À la nation : c’est que celle-ci, bien qu’elle paraisse
définitivement ringarde à certains, demeure la cellule fondamentale de
l’ordre politique. La nation, qui renvoie à l’idée de naissance, est en
effet le lieu de l’héritage : c’est elle qui relie le passé au présent
et à l’avenir par l’intermédiaire de la culture et de la mémoire − et
Jean-Louis Harouel de rappeler, à ce propos, que même la conception «
républicaine » d’Ernest Renan ne se borne pas à une approche
volontariste et individualiste : elle la combine à une dimension
collective et historique. Si la nation selon Renan peut être « un
plébiscite de chaque jour », c’est parce qu’elle traduit « la volonté de
continuer à faire valoir l’héritage qu’on a reçu », le désir de
prolonger un enracinement dans une appartenance commune qui se situe
dans le temps pas moins que dans l’espace.
Dans cet ordre, Jean-Louis Harouel observe qu’une démocratie ne se
conçoit pas sans le sentiment de former un ensemble solidaire, et il
n’hésite pas à citer Rousseau, qui affirmait au début de l’Émile que «
là où il n’y a plus de patrie, il ne peut plus y avoir de citoyens ».
Mais plus généralement, la nation conditionne l’existence même du
politique, et au-delà encore, de la justice : « Le juste exige un cadre
humain et territorial à la fois délimité et le plus homogène possible,
dont la forme la plus réussie est l’État-nation. Le fait que l’amour
universel n’est pas la justice a été mis en évidence par un rabbin
italien d’origine marocaine, mort en 1900, Élie Benamozegh. Partant de
l’exemple juif, il considère que la justice ne peut se réaliser vraiment
que dans le cadre de la nation et sous le régime de la loi nationale.

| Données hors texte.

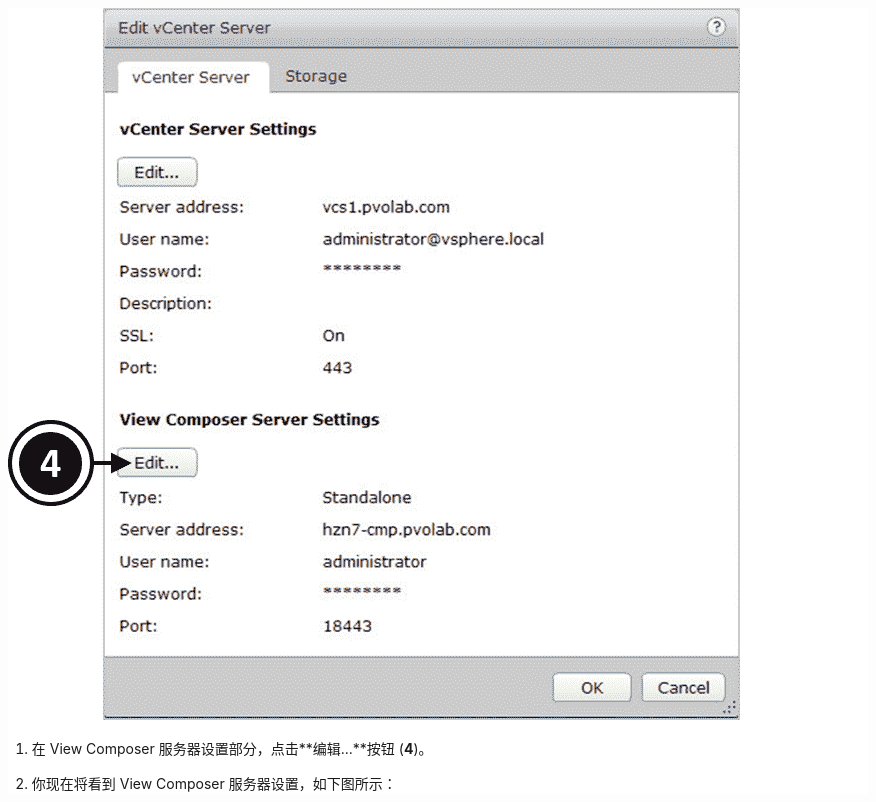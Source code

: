 ![](img/bc2235c7-6eb0-4d7d-ab46-af15980410fd.png)

1.  在 View Composer 服务器设置部分，点击**编辑...**按钮 (**4**)。

1.  你现在将看到 View Composer 服务器设置，如下图所示：
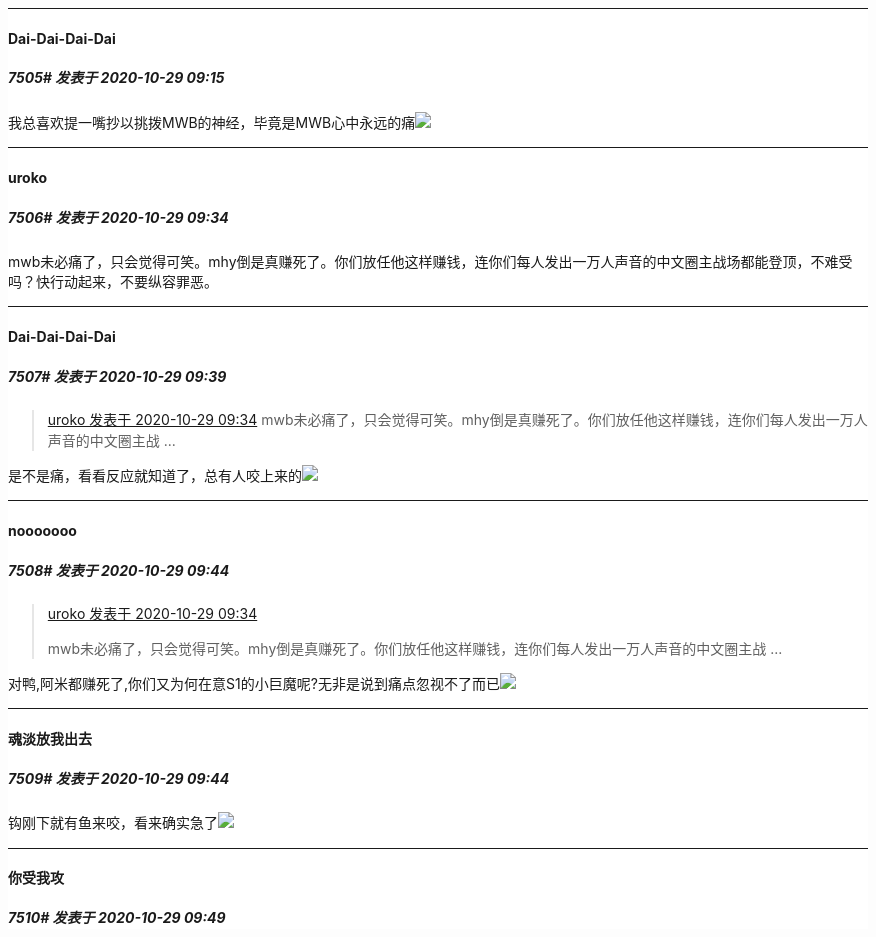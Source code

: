 
-----

####  Dai-Dai-Dai-Dai  
##### 7505#       发表于 2020-10-29 09:15


我总喜欢提一嘴抄以挑拨MWB的神经，毕竟是MWB心中永远的痛<img src="https://static.saraba1st.com/image/smiley/face2017/037.png" referrerpolicy="no-referrer">


-----

####  uroko  
##### 7506#       发表于 2020-10-29 09:34


mwb未必痛了，只会觉得可笑。mhy倒是真赚死了。你们放任他这样赚钱，连你们每人发出一万人声音的中文圈主战场都能登顶，不难受吗？快行动起来，不要纵容罪恶。


-----

####  Dai-Dai-Dai-Dai  
##### 7507#       发表于 2020-10-29 09:39


<blockquote><a href="httphttps://bbs.saraba1st.com/2b/forum.php?mod=redirect&amp;goto=findpost&amp;pid=49212989&amp;ptid=1922041" target="_blank">uroko 发表于 2020-10-29 09:34</a>
mwb未必痛了，只会觉得可笑。mhy倒是真赚死了。你们放任他这样赚钱，连你们每人发出一万人声音的中文圈主战 ...</blockquote>
是不是痛，看看反应就知道了，总有人咬上来的<img src="https://static.saraba1st.com/image/smiley/face2017/053.png" referrerpolicy="no-referrer">


-----

####  nooooooo  
##### 7508#       发表于 2020-10-29 09:44


<blockquote><a href="httphttps://bbs.saraba1st.com/2b/forum.php?mod=redirect&amp;goto=findpost&amp;pid=49212989&amp;ptid=1922041" target="_blank">uroko 发表于 2020-10-29 09:34</a>

mwb未必痛了，只会觉得可笑。mhy倒是真赚死了。你们放任他这样赚钱，连你们每人发出一万人声音的中文圈主战 ...</blockquote>
对鸭,阿米都赚死了,你们又为何在意S1的小巨魔呢?无非是说到痛点忽视不了而已<img src="https://static.saraba1st.com/image/smiley/face2017/037.png" referrerpolicy="no-referrer">


-----

####  魂淡放我出去  
##### 7509#       发表于 2020-10-29 09:44


钩刚下就有鱼来咬，看来确实急了<img src="https://static.saraba1st.com/image/smiley/face2017/064.png" referrerpolicy="no-referrer">


-----

####  你受我攻  
##### 7510#       发表于 2020-10-29 09:49
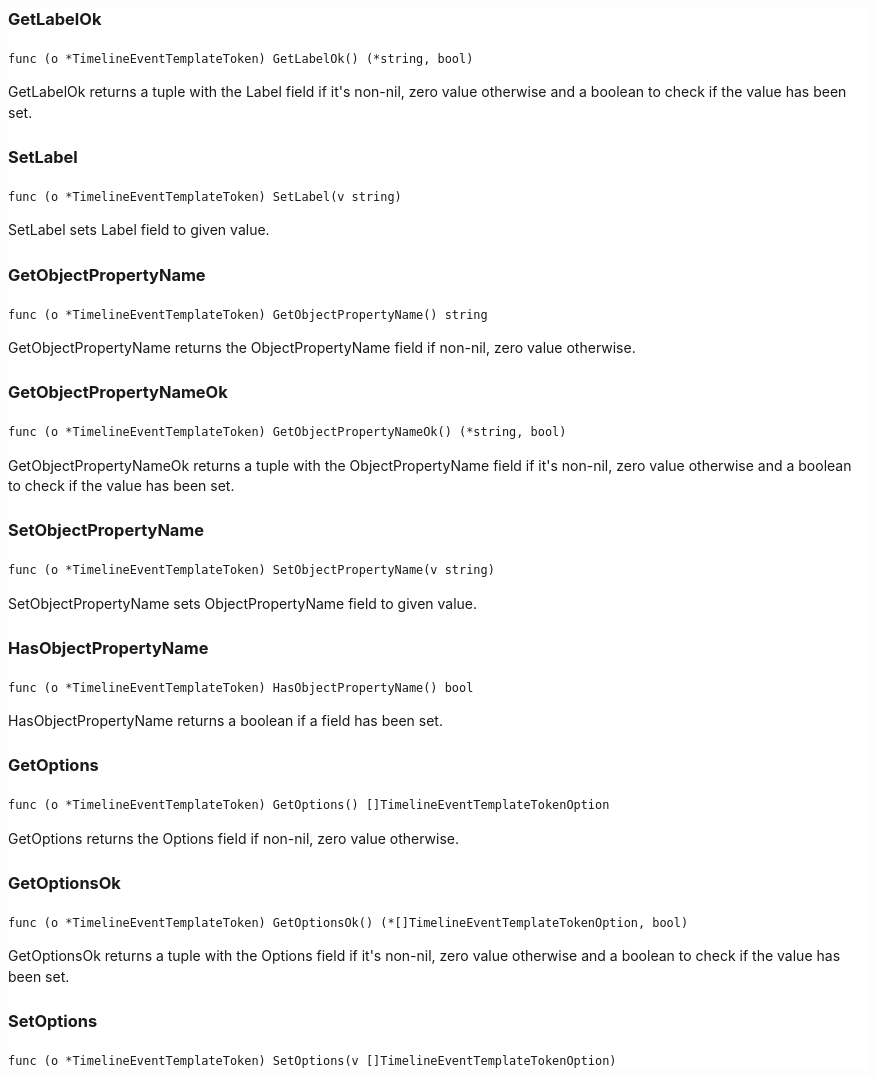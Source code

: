 ### GetLabelOk

`func (o *TimelineEventTemplateToken) GetLabelOk() (*string, bool)`

GetLabelOk returns a tuple with the Label field if it's non-nil, zero value otherwise
and a boolean to check if the value has been set.

### SetLabel

`func (o *TimelineEventTemplateToken) SetLabel(v string)`

SetLabel sets Label field to given value.


### GetObjectPropertyName

`func (o *TimelineEventTemplateToken) GetObjectPropertyName() string`

GetObjectPropertyName returns the ObjectPropertyName field if non-nil, zero value otherwise.

### GetObjectPropertyNameOk

`func (o *TimelineEventTemplateToken) GetObjectPropertyNameOk() (*string, bool)`

GetObjectPropertyNameOk returns a tuple with the ObjectPropertyName field if it's non-nil, zero value otherwise
and a boolean to check if the value has been set.

### SetObjectPropertyName

`func (o *TimelineEventTemplateToken) SetObjectPropertyName(v string)`

SetObjectPropertyName sets ObjectPropertyName field to given value.

### HasObjectPropertyName

`func (o *TimelineEventTemplateToken) HasObjectPropertyName() bool`

HasObjectPropertyName returns a boolean if a field has been set.

### GetOptions

`func (o *TimelineEventTemplateToken) GetOptions() []TimelineEventTemplateTokenOption`

GetOptions returns the Options field if non-nil, zero value otherwise.

### GetOptionsOk

`func (o *TimelineEventTemplateToken) GetOptionsOk() (*[]TimelineEventTemplateTokenOption, bool)`

GetOptionsOk returns a tuple with the Options field if it's non-nil, zero value otherwise
and a boolean to check if the value has been set.

### SetOptions

`func (o *TimelineEventTemplateToken) SetOptions(v []TimelineEventTemplateTokenOption)`
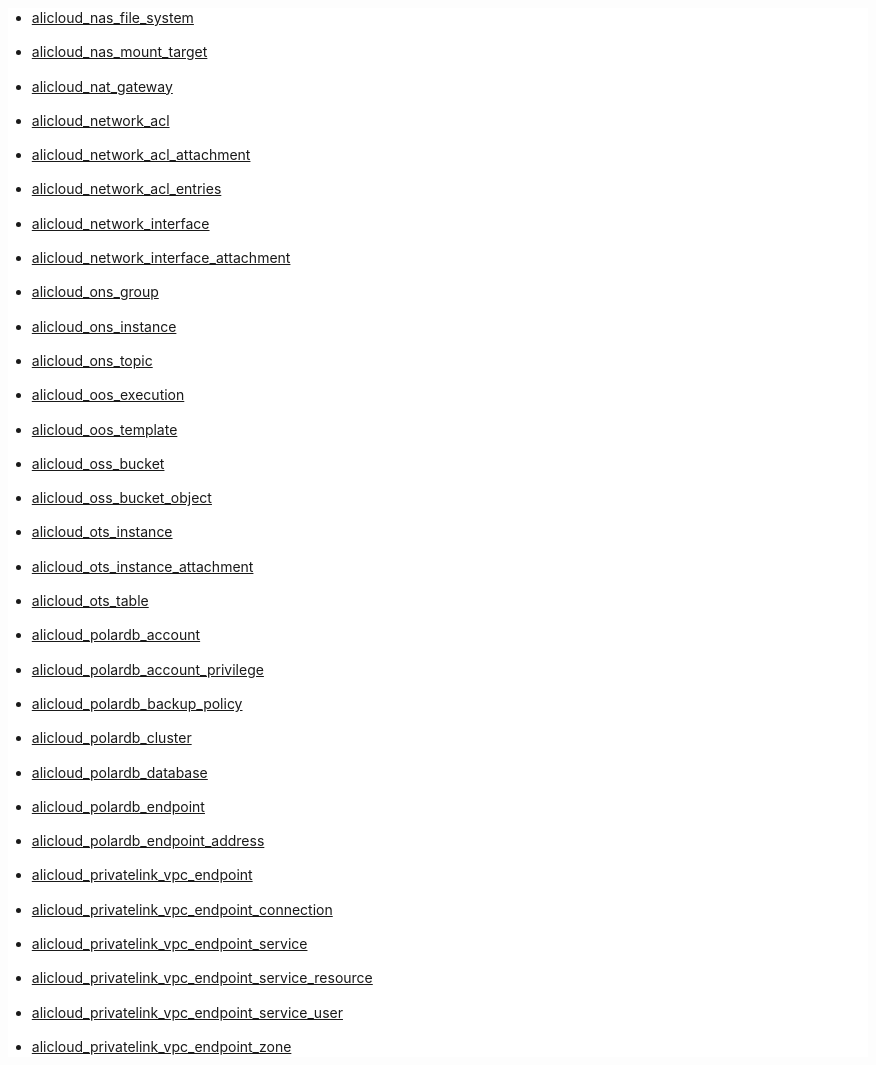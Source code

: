 - [alicloud_nas_file_system](./r/alicloud_nas_file_system.md)

- [alicloud_nas_mount_target](./r/alicloud_nas_mount_target.md)

- [alicloud_nat_gateway](./r/alicloud_nat_gateway.md)

- [alicloud_network_acl](./r/alicloud_network_acl.md)

- [alicloud_network_acl_attachment](./r/alicloud_network_acl_attachment.md)

- [alicloud_network_acl_entries](./r/alicloud_network_acl_entries.md)

- [alicloud_network_interface](./r/alicloud_network_interface.md)

- [alicloud_network_interface_attachment](./r/alicloud_network_interface_attachment.md)

- [alicloud_ons_group](./r/alicloud_ons_group.md)

- [alicloud_ons_instance](./r/alicloud_ons_instance.md)

- [alicloud_ons_topic](./r/alicloud_ons_topic.md)

- [alicloud_oos_execution](./r/alicloud_oos_execution.md)

- [alicloud_oos_template](./r/alicloud_oos_template.md)

- [alicloud_oss_bucket](./r/alicloud_oss_bucket.md)

- [alicloud_oss_bucket_object](./r/alicloud_oss_bucket_object.md)

- [alicloud_ots_instance](./r/alicloud_ots_instance.md)

- [alicloud_ots_instance_attachment](./r/alicloud_ots_instance_attachment.md)

- [alicloud_ots_table](./r/alicloud_ots_table.md)

- [alicloud_polardb_account](./r/alicloud_polardb_account.md)

- [alicloud_polardb_account_privilege](./r/alicloud_polardb_account_privilege.md)

- [alicloud_polardb_backup_policy](./r/alicloud_polardb_backup_policy.md)

- [alicloud_polardb_cluster](./r/alicloud_polardb_cluster.md)

- [alicloud_polardb_database](./r/alicloud_polardb_database.md)

- [alicloud_polardb_endpoint](./r/alicloud_polardb_endpoint.md)

- [alicloud_polardb_endpoint_address](./r/alicloud_polardb_endpoint_address.md)

- [alicloud_privatelink_vpc_endpoint](./r/alicloud_privatelink_vpc_endpoint.md)

- [alicloud_privatelink_vpc_endpoint_connection](./r/alicloud_privatelink_vpc_endpoint_connection.md)

- [alicloud_privatelink_vpc_endpoint_service](./r/alicloud_privatelink_vpc_endpoint_service.md)

- [alicloud_privatelink_vpc_endpoint_service_resource](./r/alicloud_privatelink_vpc_endpoint_service_resource.md)

- [alicloud_privatelink_vpc_endpoint_service_user](./r/alicloud_privatelink_vpc_endpoint_service_user.md)

- [alicloud_privatelink_vpc_endpoint_zone](./r/alicloud_privatelink_vpc_endpoint_zone.md)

Garant de la loi, l’État est responsable de la justice. Dans la mesure
où elle prétend nier la nation, la fraternité universelle refuse sa
légitime part au principe de la justice. » En somme, on ne saurait se
passer de la nation.
Or, sur le continent européen qui fut, durant deux millénaires, le lieu de son épanouissement, la nation est en train de disparaître – à l’occasion d’un retournement historique majeur à propos duquel Jean-Louis Harouel avance une hypothèse très pertinente. Selon lui, le « véritable génie du christianisme » a été d’établir une séparation du politique et du religieux fondée sur le précepte christique : « Rendez à César ce qui est à César, et à Dieu ce qui est à Dieu. » Les obligations religieuses ne concernaient que les personnes, seules appelées à faire leur salut éternel ; les personnes, pas les États, pour lesquels, selon la formule latine, « le salut du peuple est la loi suprême » et qui, même très chrétiens, n’avaient pas à rougir de leur égoïsme national ni à renoncer à la « raison d’État » lorsque le bien de la nation était en jeu. Préoccupé par le seul salut des âmes, le christianisme permet donc une séparation des genres, donc une forme de laïcité. En revanche, le « post-christianisme » qui lui a succédé en Europe depuis la seconde moitié du XXe siècle instaure une totale confusion. En effet, tandis que les personnes ont très largement abandonné leurs convictions religieuses et se complaisent dans un hédonisme décomplexé , les préceptes évangéliques – « Aime ton prochain comme toi-même », « Tends la joue gauche lorsqu’on te frappe sur la droite », etc. – sont désormais considérés comme applicables aux États. Ceux-ci doivent ainsi apprendre à subordonner leurs propres intérêts, même vitaux, à la fraternité universelle, à une non-discrimination élevée au rang de norme sacrée, à la poursuite de la paix perpétuelle et au principe de « l’amour de l’autre poussé jusqu’à la haine de soi ». Le post-christianisme repose sur l’oubli de la leçon séculaire selon laquelle les chemins de la sanctification individuelle sont suicidaires pour un État, en même temps que criminels et forcément injustes pour sa population.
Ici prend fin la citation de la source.